In re RM, RM, and CM, 2013 VT 78
Today’s case might be entitled the appeal that wasn’t there.
RM, RM, and CM are siblings who have had it rough. Originally raised in Winooski, the three became subject to a child in need of supervision (CHINS) petition. This process was suspended when they left the state with their mother who moved them all to Pennsylvania. Things did not work out well, and the three were sent back to an adult brother in Vermont.
Once the state found out about their return, the CHINS proceeding resumed, and mother and father stipulated to a determination that the children were CHINS. This meant that the children were put into foster care, and the state was charged with creating a permanency plan. The State’s plan was simple. Mother needed to complete four steps (including securing stable, appropriate housing and seeking mental health treatment) and the children would be reunified with her. The trial court agreed and adopted the plan, which called for a six-month time-frame.
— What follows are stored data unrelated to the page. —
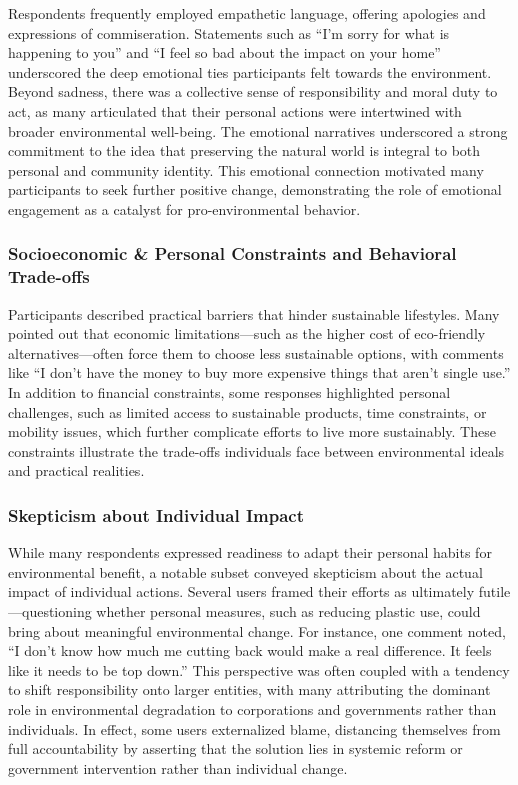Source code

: \documentclass[sigconf, nonacm]{acmart}
\begin{document}
Respondents frequently employed empathetic language, offering apologies and expressions of commiseration. Statements such as “I’m sorry for what is happening to you” and “I feel so bad about the impact on your home” underscored the deep emotional ties participants felt towards the environment. Beyond sadness, there was a collective sense of responsibility and moral duty to act, as many articulated that their personal actions were intertwined with broader environmental well-being. The emotional narratives underscored a strong commitment to the idea that preserving the natural world is integral to both personal and community identity. This emotional connection motivated many participants to seek further positive change, demonstrating the role of emotional engagement as a catalyst for pro-environmental behavior.

\subsubsection{Socioeconomic \& Personal Constraints and Behavioral Trade-offs}
Participants described practical barriers that hinder sustainable lifestyles. Many pointed out that economic limitations—such as the higher cost of eco-friendly alternatives—often force them to choose less sustainable options, with comments like “I don't have the money to buy more expensive things that aren't single use.” In addition to financial constraints, some responses highlighted personal challenges, such as limited access to sustainable products, time constraints, or mobility issues, which further complicate efforts to live more sustainably. These constraints illustrate the trade-offs individuals face between environmental ideals and practical realities.

\subsubsection{Skepticism about Individual Impact}
While many respondents expressed readiness to adapt their personal habits for environmental benefit, a notable subset conveyed skepticism about the actual impact of individual actions. Several users framed their efforts as ultimately futile—questioning whether personal measures, such as reducing plastic use, could bring about meaningful environmental change. For instance, one comment noted, “I don't know how much me cutting back would make a real difference. It feels like it needs to be top down.” This perspective was often coupled with a tendency to shift responsibility onto larger entities, with many attributing the dominant role in environmental degradation to corporations and governments rather than individuals. In effect, some users externalized blame, distancing themselves from full accountability by asserting that the solution lies in systemic reform or government intervention rather than individual change.
\end{document}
Six months came and went, and mother had not made a great deal of progress on her goals. So the state filed to modify the plan. The new plan called for mother to meet the same four goals and still set reunification as the goal, but it also included a backup plan that if mother was not progressing after six months, the state would seek to terminate parental rights and find permanent foster homes.
Mother appealed this decision, and the SCOV’s first and biggest question is whether such a modification constituted a final decision, which would give rise to an appeal. The SCOV after considering the various issues involved determines that such a decision is in fact a final judgment and gives rise to an appeal. This is consistent with the SCOV’s prior permanency planning decisions and makes sense since the next step in this process will be a trial to determine which plan to follow (based mainly on the question of whether mother has met or made substantial progress on her four goals) and not a re-litigation of the plans themselves.
With this decision made, the bulk of the decision is done. The SCOV quickly notes that the trial court’s decision was supported by the evidence, which showed that the children needed a stable, permanent environment and could not sustain further jostling back and forth between mother and foster care.
In brief, it was in the best interests of the children that some permanent situation be arranged and implemented. In the face of this type of evidence, mother’s concerns that the time line was too short and was setting her up for failure are not enough to shift things the necessary conclusions.
So mother will hopefully make the changes necessary to keep her children, but as mother senses, and we can suspect given her history, this is likely not enough to overcome the momentum that arises when a dysfunctional family tries to cure itself of its ills on a narrow timeline.